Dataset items
--- START ---

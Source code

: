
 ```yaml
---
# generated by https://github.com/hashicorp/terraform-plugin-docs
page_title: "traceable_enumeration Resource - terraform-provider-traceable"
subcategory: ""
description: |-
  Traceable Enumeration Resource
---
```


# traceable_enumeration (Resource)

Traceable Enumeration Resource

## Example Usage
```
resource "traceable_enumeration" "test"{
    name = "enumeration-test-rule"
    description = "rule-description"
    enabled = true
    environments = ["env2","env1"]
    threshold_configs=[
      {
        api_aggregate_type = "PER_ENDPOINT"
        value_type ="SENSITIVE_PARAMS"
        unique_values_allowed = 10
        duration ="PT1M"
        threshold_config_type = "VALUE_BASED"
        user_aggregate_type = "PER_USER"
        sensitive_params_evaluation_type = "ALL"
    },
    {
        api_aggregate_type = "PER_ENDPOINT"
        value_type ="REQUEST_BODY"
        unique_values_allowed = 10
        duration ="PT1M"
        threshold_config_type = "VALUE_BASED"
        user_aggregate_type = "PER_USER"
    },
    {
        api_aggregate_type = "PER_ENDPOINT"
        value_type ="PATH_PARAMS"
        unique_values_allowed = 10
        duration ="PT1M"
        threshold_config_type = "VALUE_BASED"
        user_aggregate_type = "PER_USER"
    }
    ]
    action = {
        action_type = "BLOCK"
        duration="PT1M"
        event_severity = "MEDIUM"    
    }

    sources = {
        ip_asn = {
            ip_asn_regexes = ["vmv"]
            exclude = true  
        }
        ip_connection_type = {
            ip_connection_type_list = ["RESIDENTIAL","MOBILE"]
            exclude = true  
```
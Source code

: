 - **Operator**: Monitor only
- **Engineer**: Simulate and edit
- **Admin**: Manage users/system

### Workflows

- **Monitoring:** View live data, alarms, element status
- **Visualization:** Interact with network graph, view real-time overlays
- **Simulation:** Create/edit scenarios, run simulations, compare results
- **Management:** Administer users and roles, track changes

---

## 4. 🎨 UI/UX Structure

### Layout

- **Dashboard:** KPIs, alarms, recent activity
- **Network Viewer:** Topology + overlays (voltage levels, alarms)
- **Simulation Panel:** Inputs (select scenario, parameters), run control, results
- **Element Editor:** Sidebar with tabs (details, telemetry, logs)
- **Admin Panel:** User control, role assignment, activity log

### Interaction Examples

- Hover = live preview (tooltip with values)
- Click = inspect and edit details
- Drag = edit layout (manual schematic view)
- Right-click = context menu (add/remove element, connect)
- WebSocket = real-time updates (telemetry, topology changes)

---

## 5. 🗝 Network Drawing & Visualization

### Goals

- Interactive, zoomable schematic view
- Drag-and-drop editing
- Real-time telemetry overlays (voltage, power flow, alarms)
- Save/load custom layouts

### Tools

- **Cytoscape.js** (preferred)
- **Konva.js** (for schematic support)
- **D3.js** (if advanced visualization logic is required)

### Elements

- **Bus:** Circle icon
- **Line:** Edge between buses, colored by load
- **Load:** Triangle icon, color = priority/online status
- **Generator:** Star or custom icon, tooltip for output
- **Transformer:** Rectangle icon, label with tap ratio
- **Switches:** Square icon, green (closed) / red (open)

--- END ---

**INSTRUCTIONS TO FOLLOW**
Using the data above, establish how many lines include the word "Simulation"; the reply is that number only.

**WRITTEN RESPONSE**
2